■ **REQUIRED ACTION**: Nothing in the entries should change; repeat them exactly.

■ **DATA**:
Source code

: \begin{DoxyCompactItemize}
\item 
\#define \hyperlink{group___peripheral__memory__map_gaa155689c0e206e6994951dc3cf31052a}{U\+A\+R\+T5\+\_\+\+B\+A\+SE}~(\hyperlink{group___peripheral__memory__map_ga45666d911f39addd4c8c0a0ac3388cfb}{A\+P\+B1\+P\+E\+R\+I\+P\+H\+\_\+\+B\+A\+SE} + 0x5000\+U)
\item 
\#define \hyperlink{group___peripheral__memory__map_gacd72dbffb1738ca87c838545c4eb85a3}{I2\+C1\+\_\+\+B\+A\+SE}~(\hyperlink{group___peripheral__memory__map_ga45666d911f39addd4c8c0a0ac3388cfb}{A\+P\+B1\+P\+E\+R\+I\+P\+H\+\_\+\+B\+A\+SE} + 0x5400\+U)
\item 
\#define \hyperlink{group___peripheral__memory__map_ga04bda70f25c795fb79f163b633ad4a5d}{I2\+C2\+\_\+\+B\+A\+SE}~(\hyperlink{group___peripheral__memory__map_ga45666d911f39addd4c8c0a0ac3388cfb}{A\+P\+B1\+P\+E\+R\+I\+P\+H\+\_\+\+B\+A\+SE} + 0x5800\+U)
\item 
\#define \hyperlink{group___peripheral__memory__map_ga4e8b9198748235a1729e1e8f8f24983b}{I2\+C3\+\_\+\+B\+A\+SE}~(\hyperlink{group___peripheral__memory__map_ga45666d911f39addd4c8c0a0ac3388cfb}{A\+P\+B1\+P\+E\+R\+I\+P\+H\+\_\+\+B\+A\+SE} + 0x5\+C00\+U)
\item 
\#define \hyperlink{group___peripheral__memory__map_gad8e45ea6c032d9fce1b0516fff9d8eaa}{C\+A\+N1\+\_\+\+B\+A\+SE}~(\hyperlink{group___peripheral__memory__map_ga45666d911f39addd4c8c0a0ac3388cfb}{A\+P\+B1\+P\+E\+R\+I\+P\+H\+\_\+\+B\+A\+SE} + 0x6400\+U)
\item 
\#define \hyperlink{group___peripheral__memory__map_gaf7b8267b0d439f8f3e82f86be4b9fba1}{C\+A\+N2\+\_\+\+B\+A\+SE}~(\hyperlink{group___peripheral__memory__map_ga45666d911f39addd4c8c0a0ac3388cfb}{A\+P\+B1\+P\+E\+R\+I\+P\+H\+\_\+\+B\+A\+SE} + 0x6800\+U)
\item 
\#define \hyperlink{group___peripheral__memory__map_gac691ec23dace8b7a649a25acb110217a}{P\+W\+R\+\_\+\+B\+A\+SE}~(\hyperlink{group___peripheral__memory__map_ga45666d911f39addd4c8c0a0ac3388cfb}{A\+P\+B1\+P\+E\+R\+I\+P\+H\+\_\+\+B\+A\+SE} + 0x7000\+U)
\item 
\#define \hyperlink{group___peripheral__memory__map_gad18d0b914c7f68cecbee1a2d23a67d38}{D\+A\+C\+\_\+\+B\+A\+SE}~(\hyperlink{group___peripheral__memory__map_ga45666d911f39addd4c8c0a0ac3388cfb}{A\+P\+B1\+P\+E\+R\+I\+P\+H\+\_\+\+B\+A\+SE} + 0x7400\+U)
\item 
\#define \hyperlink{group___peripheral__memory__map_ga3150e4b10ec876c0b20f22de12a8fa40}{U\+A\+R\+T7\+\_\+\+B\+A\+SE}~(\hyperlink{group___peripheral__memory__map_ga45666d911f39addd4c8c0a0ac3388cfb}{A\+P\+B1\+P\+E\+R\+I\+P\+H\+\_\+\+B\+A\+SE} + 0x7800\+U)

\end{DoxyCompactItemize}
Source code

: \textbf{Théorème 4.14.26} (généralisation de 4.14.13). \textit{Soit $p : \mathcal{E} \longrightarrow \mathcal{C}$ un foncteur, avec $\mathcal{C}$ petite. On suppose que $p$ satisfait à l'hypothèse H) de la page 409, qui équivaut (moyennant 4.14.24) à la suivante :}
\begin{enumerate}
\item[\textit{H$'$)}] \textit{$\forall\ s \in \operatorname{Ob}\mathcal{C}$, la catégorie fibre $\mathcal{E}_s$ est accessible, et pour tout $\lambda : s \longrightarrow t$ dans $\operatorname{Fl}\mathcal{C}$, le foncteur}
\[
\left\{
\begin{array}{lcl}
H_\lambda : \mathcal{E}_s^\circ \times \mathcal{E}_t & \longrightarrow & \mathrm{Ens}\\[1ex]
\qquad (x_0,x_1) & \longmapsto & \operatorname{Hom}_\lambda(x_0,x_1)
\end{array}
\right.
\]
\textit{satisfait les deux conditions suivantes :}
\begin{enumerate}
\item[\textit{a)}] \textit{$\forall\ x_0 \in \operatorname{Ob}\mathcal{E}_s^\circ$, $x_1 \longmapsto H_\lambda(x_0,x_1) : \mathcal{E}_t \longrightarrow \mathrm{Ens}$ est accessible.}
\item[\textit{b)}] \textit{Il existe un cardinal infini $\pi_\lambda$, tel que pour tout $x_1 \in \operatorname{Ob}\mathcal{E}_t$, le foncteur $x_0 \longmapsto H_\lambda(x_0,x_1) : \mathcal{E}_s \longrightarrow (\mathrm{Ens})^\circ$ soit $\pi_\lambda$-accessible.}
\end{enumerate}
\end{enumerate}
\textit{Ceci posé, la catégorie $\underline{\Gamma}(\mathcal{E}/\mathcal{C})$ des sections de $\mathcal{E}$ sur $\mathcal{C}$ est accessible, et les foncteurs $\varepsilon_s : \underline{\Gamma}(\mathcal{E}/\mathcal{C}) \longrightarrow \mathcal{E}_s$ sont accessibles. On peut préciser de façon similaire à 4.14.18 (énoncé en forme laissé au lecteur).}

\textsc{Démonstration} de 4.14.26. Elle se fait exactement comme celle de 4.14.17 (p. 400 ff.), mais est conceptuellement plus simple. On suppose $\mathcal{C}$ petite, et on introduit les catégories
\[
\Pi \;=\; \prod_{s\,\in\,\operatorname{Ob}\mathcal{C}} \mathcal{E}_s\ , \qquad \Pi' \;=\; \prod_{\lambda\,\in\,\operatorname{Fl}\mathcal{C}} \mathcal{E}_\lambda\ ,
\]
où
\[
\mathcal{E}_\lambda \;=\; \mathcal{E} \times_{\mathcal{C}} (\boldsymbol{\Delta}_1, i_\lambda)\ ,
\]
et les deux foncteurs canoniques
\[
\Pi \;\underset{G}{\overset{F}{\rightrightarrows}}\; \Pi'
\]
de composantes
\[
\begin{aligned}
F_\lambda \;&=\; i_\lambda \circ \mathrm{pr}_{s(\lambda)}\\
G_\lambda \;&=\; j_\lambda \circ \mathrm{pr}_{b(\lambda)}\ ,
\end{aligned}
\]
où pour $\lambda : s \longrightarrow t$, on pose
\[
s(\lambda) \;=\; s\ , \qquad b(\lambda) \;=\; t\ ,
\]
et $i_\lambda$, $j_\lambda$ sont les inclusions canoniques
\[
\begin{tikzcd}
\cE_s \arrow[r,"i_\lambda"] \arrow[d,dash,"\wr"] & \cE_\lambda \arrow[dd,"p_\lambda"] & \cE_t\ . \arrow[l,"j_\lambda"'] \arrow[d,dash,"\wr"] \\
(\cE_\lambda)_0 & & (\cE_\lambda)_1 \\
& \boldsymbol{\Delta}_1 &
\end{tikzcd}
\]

■ **COMPLETED TASK**:
Source code

: \begin{DoxyCompactItemize}
\item 
\#define \hyperlink{group___peripheral__memory__map_gaa155689c0e206e6994951dc3cf31052a}{U\+A\+R\+T5\+\_\+\+B\+A\+SE}~(\hyperlink{group___peripheral__memory__map_ga45666d911f39addd4c8c0a0ac3388cfb}{A\+P\+B1\+P\+E\+R\+I\+P\+H\+\_\+\+B\+A\+SE} + 0x5000\+U)
\item 
\#define \hyperlink{group___peripheral__memory__map_gacd72dbffb1738ca87c838545c4eb85a3}{I2\+C1\+\_\+\+B\+A\+SE}~(\hyperlink{group___peripheral__memory__map_ga45666d911f39addd4c8c0a0ac3388cfb}{A\+P\+B1\+P\+E\+R\+I\+P\+H\+\_\+\+B\+A\+SE} + 0x5400\+U)
\item 
\#define \hyperlink{group___peripheral__memory__map_ga04bda70f25c795fb79f163b633ad4a5d}{I2\+C2\+\_\+\+B\+A\+SE}~(\hyperlink{group___peripheral__memory__map_ga45666d911f39addd4c8c0a0ac3388cfb}{A\+P\+B1\+P\+E\+R\+I\+P\+H\+\_\+\+B\+A\+SE} + 0x5800\+U)
\item 
\#define \hyperlink{group___peripheral__memory__map_ga4e8b9198748235a1729e1e8f8f24983b}{I2\+C3\+\_\+\+B\+A\+SE}~(\hyperlink{group___peripheral__memory__map_ga45666d911f39addd4c8c0a0ac3388cfb}{A\+P\+B1\+P\+E\+R\+I\+P\+H\+\_\+\+B\+A\+SE} + 0x5\+C00\+U)
\item 
\#define \hyperlink{group___peripheral__memory__map_gad8e45ea6c032d9fce1b0516fff9d8eaa}{C\+A\+N1\+\_\+\+B\+A\+SE}~(\hyperlink{group___peripheral__memory__map_ga45666d911f39addd4c8c0a0ac3388cfb}{A\+P\+B1\+P\+E\+R\+I\+P\+H\+\_\+\+B\+A\+SE} + 0x6400\+U)
\item 
\#define \hyperlink{group___peripheral__memory__map_gaf7b8267b0d439f8f3e82f86be4b9fba1}{C\+A\+N2\+\_\+\+B\+A\+SE}~(\hyperlink{group___peripheral__memory__map_ga45666d911f39addd4c8c0a0ac3388cfb}{A\+P\+B1\+P\+E\+R\+I\+P\+H\+\_\+\+B\+A\+SE} + 0x6800\+U)
\item 
\#define \hyperlink{group___peripheral__memory__map_gac691ec23dace8b7a649a25acb110217a}{P\+W\+R\+\_\+\+B\+A\+SE}~(\hyperlink{group___peripheral__memory__map_ga45666d911f39addd4c8c0a0ac3388cfb}{A\+P\+B1\+P\+E\+R\+I\+P\+H\+\_\+\+B\+A\+SE} + 0x7000\+U)
\item 
\#define \hyperlink{group___peripheral__memory__map_gad18d0b914c7f68cecbee1a2d23a67d38}{D\+A\+C\+\_\+\+B\+A\+SE}~(\hyperlink{group___peripheral__memory__map_ga45666d911f39addd4c8c0a0ac3388cfb}{A\+P\+B1\+P\+E\+R\+I\+P\+H\+\_\+\+B\+A\+SE} + 0x7400\+U)
\item 
\#define \hyperlink{group___peripheral__memory__map_ga3150e4b10ec876c0b20f22de12a8fa40}{U\+A\+R\+T7\+\_\+\+B\+A\+SE}~(\hyperlink{group___peripheral__memory__map_ga45666d911f39addd4c8c0a0ac3388cfb}{A\+P\+B1\+P\+E\+R\+I\+P\+H\+\_\+\+B\+A\+SE} + 0x7800\+U)

\end{DoxyCompactItemize}
Source code

: \textbf{Théorème 4.14.26} (généralisation de 4.14.13). \textit{Soit $p : \mathcal{E} \longrightarrow \mathcal{C}$ un foncteur, avec $\mathcal{C}$ petite. On suppose que $p$ satisfait à l'hypothèse H) de la page 409, qui équivaut (moyennant 4.14.24) à la suivante :}
\begin{enumerate}
\item[\textit{H$'$)}] \textit{$\forall\ s \in \operatorname{Ob}\mathcal{C}$, la catégorie fibre $\mathcal{E}_s$ est accessible, et pour tout $\lambda : s \longrightarrow t$ dans $\operatorname{Fl}\mathcal{C}$, le foncteur}
\[
\left\{
\begin{array}{lcl}
H_\lambda : \mathcal{E}_s^\circ \times \mathcal{E}_t & \longrightarrow & \mathrm{Ens}\\[1ex]
\qquad (x_0,x_1) & \longmapsto & \operatorname{Hom}_\lambda(x_0,x_1)
\end{array}
\right.
\]
\textit{satisfait les deux conditions suivantes :}
\begin{enumerate}
\item[\textit{a)}] \textit{$\forall\ x_0 \in \operatorname{Ob}\mathcal{E}_s^\circ$, $x_1 \longmapsto H_\lambda(x_0,x_1) : \mathcal{E}_t \longrightarrow \mathrm{Ens}$ est accessible.}
\item[\textit{b)}] \textit{Il existe un cardinal infini $\pi_\lambda$, tel que pour tout $x_1 \in \operatorname{Ob}\mathcal{E}_t$, le foncteur $x_0 \longmapsto H_\lambda(x_0,x_1) : \mathcal{E}_s \longrightarrow (\mathrm{Ens})^\circ$ soit $\pi_\lambda$-accessible.}
\end{enumerate}
\end{enumerate}
\textit{Ceci posé, la catégorie $\underline{\Gamma}(\mathcal{E}/\mathcal{C})$ des sections de $\mathcal{E}$ sur $\mathcal{C}$ est accessible, et les foncteurs $\varepsilon_s : \underline{\Gamma}(\mathcal{E}/\mathcal{C}) \longrightarrow \mathcal{E}_s$ sont accessibles. On peut préciser de façon similaire à 4.14.18 (énoncé en forme laissé au lecteur).}

\textsc{Démonstration} de 4.14.26. Elle se fait exactement comme celle de 4.14.17 (p. 400 ff.), mais est conceptuellement plus simple. On suppose $\mathcal{C}$ petite, et on introduit les catégories
\[
\Pi \;=\; \prod_{s\,\in\,\operatorname{Ob}\mathcal{C}} \mathcal{E}_s\ , \qquad \Pi' \;=\; \prod_{\lambda\,\in\,\operatorname{Fl}\mathcal{C}} \mathcal{E}_\lambda\ ,
\]
où
\[
\mathcal{E}_\lambda \;=\; \mathcal{E} \times_{\mathcal{C}} (\boldsymbol{\Delta}_1, i_\lambda)\ ,
\]
et les deux foncteurs canoniques
\[
\Pi \;\underset{G}{\overset{F}{\rightrightarrows}}\; \Pi'
\]
de composantes
\[
\begin{aligned}
F_\lambda \;&=\; i_\lambda \circ \mathrm{pr}_{s(\lambda)}\\
G_\lambda \;&=\; j_\lambda \circ \mathrm{pr}_{b(\lambda)}\ ,
\end{aligned}
\]
où pour $\lambda : s \longrightarrow t$, on pose
\[
s(\lambda) \;=\; s\ , \qquad b(\lambda) \;=\; t\ ,
\]
et $i_\lambda$, $j_\lambda$ sont les inclusions canoniques
\[
\begin{tikzcd}
\cE_s \arrow[r,"i_\lambda"] \arrow[d,dash,"\wr"] & \cE_\lambda \arrow[dd,"p_\lambda"] & \cE_t\ . \arrow[l,"j_\lambda"'] \arrow[d,dash,"\wr"] \\
(\cE_\lambda)_0 & & (\cE_\lambda)_1 \\
& \boldsymbol{\Delta}_1 &
\end{tikzcd}
\]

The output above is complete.